*** Opening of Material provided ***
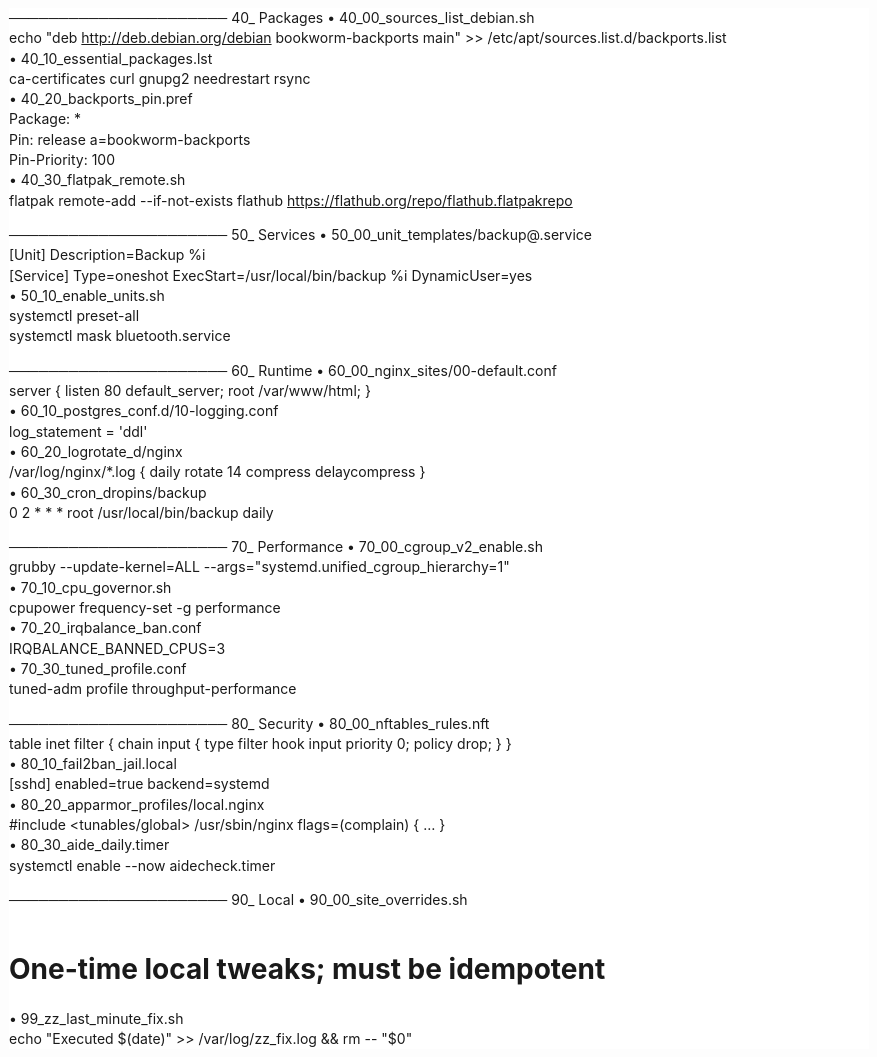 ────────────────────── 40_ Packages
• 40_00_sources_list_debian.sh  
  echo "deb http://deb.debian.org/debian bookworm-backports main" >> /etc/apt/sources.list.d/backports.list  
• 40_10_essential_packages.lst  
  ca-certificates curl gnupg2 needrestart rsync  
• 40_20_backports_pin.pref  
  Package: *  
  Pin: release a=bookworm-backports  
  Pin-Priority: 100  
• 40_30_flatpak_remote.sh  
  flatpak remote-add --if-not-exists flathub https://flathub.org/repo/flathub.flatpakrepo

────────────────────── 50_ Services
• 50_00_unit_templates/backup@.service  
  [Unit] Description=Backup %i  
  [Service] Type=oneshot ExecStart=/usr/local/bin/backup %i DynamicUser=yes  
• 50_10_enable_units.sh  
  systemctl preset-all  
  systemctl mask bluetooth.service

────────────────────── 60_ Runtime
• 60_00_nginx_sites/00-default.conf  
  server { listen 80 default_server; root /var/www/html; }  
• 60_10_postgres_conf.d/10-logging.conf  
  log_statement = 'ddl'  
• 60_20_logrotate_d/nginx  
  /var/log/nginx/*.log { daily rotate 14 compress delaycompress }  
• 60_30_cron_dropins/backup  
  0 2 * * * root /usr/local/bin/backup daily

────────────────────── 70_ Performance
• 70_00_cgroup_v2_enable.sh  
  grubby --update-kernel=ALL --args="systemd.unified_cgroup_hierarchy=1"  
• 70_10_cpu_governor.sh  
  cpupower frequency-set -g performance  
• 70_20_irqbalance_ban.conf  
  IRQBALANCE_BANNED_CPUS=3  
• 70_30_tuned_profile.conf  
  tuned-adm profile throughput-performance

────────────────────── 80_ Security
• 80_00_nftables_rules.nft  
  table inet filter { chain input { type filter hook input priority 0; policy drop; } }  
• 80_10_fail2ban_jail.local  
  [sshd] enabled=true backend=systemd  
• 80_20_apparmor_profiles/local.nginx  
  #include <tunables/global> /usr/sbin/nginx flags=(complain) { … }  
• 80_30_aide_daily.timer  
  systemctl enable --now aidecheck.timer

────────────────────── 90_ Local
• 90_00_site_overrides.sh  
  # One-time local tweaks; must be idempotent  
• 99_zz_last_minute_fix.sh  
  echo "Executed $(date)" >> /var/log/zz_fix.log && rm -- "$0"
*** Close of Material provided ***
Assigned task: Without including any picture, set down every line above exactly as it stands.

Task solution:
 ────────────────────── 40_ Packages
• 40_00_sources_list_debian.sh  
  echo "deb http://deb.debian.org/debian bookworm-backports main" >> /etc/apt/sources.list.d/backports.list  
• 40_10_essential_packages.lst  
  ca-certificates curl gnupg2 needrestart rsync  
• 40_20_backports_pin.pref  
  Package: *  
  Pin: release a=bookworm-backports  
  Pin-Priority: 100  
• 40_30_flatpak_remote.sh  
  flatpak remote-add --if-not-exists flathub https://flathub.org/repo/flathub.flatpakrepo

────────────────────── 50_ Services
• 50_00_unit_templates/backup@.service  
  [Unit] Description=Backup %i  
  [Service] Type=oneshot ExecStart=/usr/local/bin/backup %i DynamicUser=yes  
• 50_10_enable_units.sh  
  systemctl preset-all  
  systemctl mask bluetooth.service

────────────────────── 60_ Runtime
• 60_00_nginx_sites/00-default.conf  
  server { listen 80 default_server; root /var/www/html; }  
• 60_10_postgres_conf.d/10-logging.conf  
  log_statement = 'ddl'  
• 60_20_logrotate_d/nginx  
  /var/log/nginx/*.log { daily rotate 14 compress delaycompress }  
• 60_30_cron_dropins/backup  
  0 2 * * * root /usr/local/bin/backup daily

────────────────────── 70_ Performance
• 70_00_cgroup_v2_enable.sh  
  grubby --update-kernel=ALL --args="systemd.unified_cgroup_hierarchy=1"  
• 70_10_cpu_governor.sh  
  cpupower frequency-set -g performance  
• 70_20_irqbalance_ban.conf  
  IRQBALANCE_BANNED_CPUS=3  
• 70_30_tuned_profile.conf  
  tuned-adm profile throughput-performance

────────────────────── 80_ Security
• 80_00_nftables_rules.nft  
  table inet filter { chain input { type filter hook input priority 0; policy drop; } }  
• 80_10_fail2ban_jail.local  
  [sshd] enabled=true backend=systemd  
• 80_20_apparmor_profiles/local.nginx  
  #include <tunables/global> /usr/sbin/nginx flags=(complain) { … }  
• 80_30_aide_daily.timer  
  systemctl enable --now aidecheck.timer

────────────────────── 90_ Local
• 90_00_site_overrides.sh  
  # One-time local tweaks; must be idempotent  
• 99_zz_last_minute_fix.sh  
  echo "Executed $(date)" >> /var/log/zz_fix.log && rm -- "$0"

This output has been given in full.